Christian Einfeldt wrote:
snip..


Is anyone aware of a way those two concepts can co-exist? Because
as soon as the content has been decrypted, an application could
do anything with it, which renders DRM virtually unusable on the
application level. DRM on the hardware level (like trusted
computing) however still needs Applications to be authorized.

Can anyone think of a scenario that would work?


I met someone at a creative commons party recently here in SF who is working on an open source solution. I am a simple end user, so I can only repeat what the true geeks tell me. I have loaned this person's card to a friend, who is not in his office next door at the moment. When he gets back, I will get it from him.


I started the conversation off with:

See: http://www.theregister.co.uk/2005/01/24/community_source_program/
CE giants open DRM to the community
[Faultline, The Register, 24 January 2005]

It would be interesting to know if there are other groups in addition to the Coral Consortium that are working towards an open standard or open source solution.

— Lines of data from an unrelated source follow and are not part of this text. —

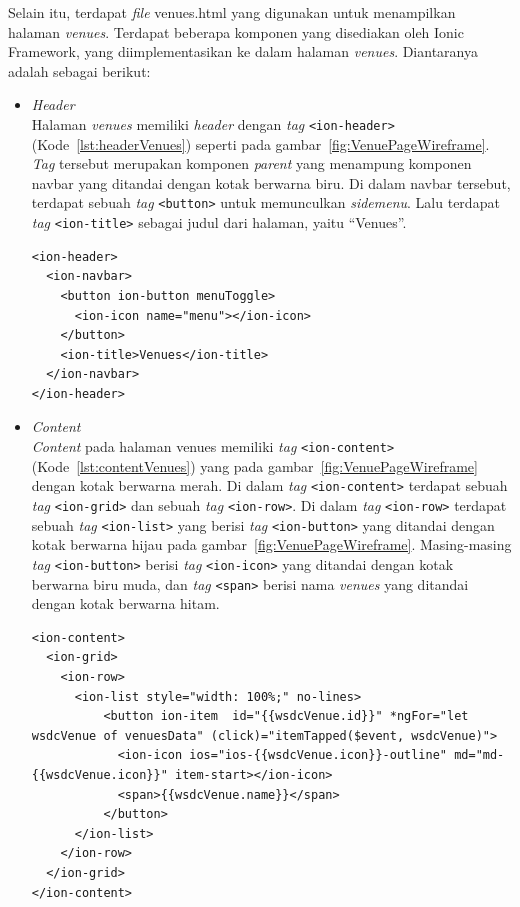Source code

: \begin{enumerate}
	Selain itu, terdapat \textit{file} venues.html yang digunakan untuk menampilkan halaman \textit{venues}. Terdapat beberapa komponen yang disediakan oleh Ionic Framework, yang diimplementasikan ke dalam halaman \textit{venues}. Diantaranya adalah sebagai berikut:	
	
	\begin{itemize}
		\item \textit{Header} \\
		Halaman \textit{venues} memiliki \textit{header} dengan \textit{tag} \texttt{<ion-header>} (Kode~\ref{lst:headerVenues}) seperti pada gambar~\ref{fig:VenuePageWireframe}. \textit{Tag} tersebut merupakan komponen \textit{parent} yang menampung komponen navbar yang ditandai dengan kotak berwarna biru. Di dalam navbar tersebut, terdapat sebuah \textit{tag} \texttt{<button>} untuk memunculkan \textit{sidemenu}. Lalu terdapat \textit{tag} \texttt{<ion-title>} sebagai judul dari halaman, yaitu ``Venues''.
		
\begin{lstlisting}[label={lst:headerVenues}, caption=\textit{Header} pada venues.html]
<ion-header>
  <ion-navbar>
    <button ion-button menuToggle>
      <ion-icon name="menu"></ion-icon>
    </button>
    <ion-title>Venues</ion-title>
  </ion-navbar>
</ion-header>
\end{lstlisting}

		\item \textit{Content} \\
		\textit{Content} pada halaman venues memiliki \textit{tag} \texttt{<ion-content>} (Kode~\ref{lst:contentVenues}) yang pada gambar~\ref{fig:VenuePageWireframe} dengan kotak berwarna merah. Di dalam \textit{tag} \texttt{<ion-content>} terdapat sebuah \textit{tag} \texttt{<ion-grid>} dan sebuah \textit{tag} \texttt{<ion-row>}. Di dalam \textit{tag} \texttt{<ion-row>} terdapat sebuah \textit{tag} \texttt{<ion-list>} yang berisi \textit{tag} \texttt{<ion-button>} yang ditandai dengan kotak berwarna hijau pada gambar~\ref{fig:VenuePageWireframe}. Masing-masing \textit{tag} \texttt{<ion-button>} berisi \textit{tag} \texttt{<ion-icon>} yang ditandai dengan kotak berwarna biru muda, dan \textit{tag} \texttt{<span>} berisi nama \textit{venues} yang ditandai dengan kotak berwarna hitam. 
		
\begin{lstlisting}[label={lst:contentVenues}, caption=\textit{Content} pada venues.html]
<ion-content>
  <ion-grid>
    <ion-row>
      <ion-list style="width: 100%;" no-lines>
          <button ion-item  id="{{wsdcVenue.id}}" *ngFor="let wsdcVenue of venuesData" (click)="itemTapped($event, wsdcVenue)">
            <ion-icon ios="ios-{{wsdcVenue.icon}}-outline" md="md-{{wsdcVenue.icon}}" item-start></ion-icon>
            <span>{{wsdcVenue.name}}</span>
          </button>
      </ion-list>
    </ion-row>
  </ion-grid>
</ion-content>
\end{lstlisting}
	\end{itemize}


\end{enumerate}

The last paragraph of the above article reads:

"In the digital media world that is coming, all future entertainment players will need to have a processor and an operating environment (most will chose CE Linux), and the commonality between platforms will not reside in the operating system but in the file types, the digital identifiers and an interoperability layer for the DRM systems which are most likely to be orchestrated by web services."

To me "... and the commonality between platforms will not reside in the operating system but in the file types ..." is similar to us and others encouraging the use of OpenDocument.

Also, they say earlier in the article "Coral is being written in XML and according to web service standards ...".